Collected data
==============================

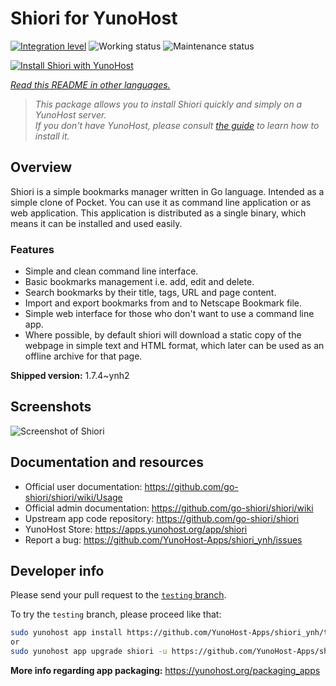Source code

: <!--
N.B.: This README was automatically generated by <https://github.com/YunoHost/apps/tree/master/tools/readme_generator>
It shall NOT be edited by hand.
-->

# Shiori for YunoHost

[![Integration level](https://apps.yunohost.org/badge/integration/shiori)](https://ci-apps.yunohost.org/ci/apps/shiori/)
![Working status](https://apps.yunohost.org/badge/state/shiori)
![Maintenance status](https://apps.yunohost.org/badge/maintained/shiori)

[![Install Shiori with YunoHost](https://install-app.yunohost.org/install-with-yunohost.svg)](https://install-app.yunohost.org/?app=shiori)

*[Read this README in other languages.](./ALL_README.md)*

> *This package allows you to install Shiori quickly and simply on a YunoHost server.*  
> *If you don't have YunoHost, please consult [the guide](https://yunohost.org/install) to learn how to install it.*

## Overview

Shiori is a simple bookmarks manager written in Go language. Intended as a simple clone of Pocket. You can use it as command line application or as web application. This application is distributed as a single binary, which means it can be installed and used easily.

### Features

- Simple and clean command line interface.
- Basic bookmarks management i.e. add, edit and delete.
- Search bookmarks by their title, tags, URL and page content.
- Import and export bookmarks from and to Netscape Bookmark file.
- Simple web interface for those who don't want to use a command line app.
- Where possible, by default shiori will download a static copy of the webpage in simple text and HTML format, which later can be used as an offline archive for that page.


**Shipped version:** 1.7.4~ynh2

## Screenshots

![Screenshot of Shiori](./doc/screenshots/screenshot.png)

## Documentation and resources

- Official user documentation: <https://github.com/go-shiori/shiori/wiki/Usage>
- Official admin documentation: <https://github.com/go-shiori/shiori/wiki>
- Upstream app code repository: <https://github.com/go-shiori/shiori>
- YunoHost Store: <https://apps.yunohost.org/app/shiori>
- Report a bug: <https://github.com/YunoHost-Apps/shiori_ynh/issues>

## Developer info

Please send your pull request to the [`testing` branch](https://github.com/YunoHost-Apps/shiori_ynh/tree/testing).

To try the `testing` branch, please proceed like that:

```bash
sudo yunohost app install https://github.com/YunoHost-Apps/shiori_ynh/tree/testing --debug
or
sudo yunohost app upgrade shiori -u https://github.com/YunoHost-Apps/shiori_ynh/tree/testing --debug
```

**More info regarding app packaging:** <https://yunohost.org/packaging_apps>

==============================

Find all the lines with "branch" in the data and copy them.

Please send your pull request to the [`testing` branch](https://github.com/YunoHost-Apps/shiori_ynh/tree/testing).
To try the `testing` branch, please proceed like that:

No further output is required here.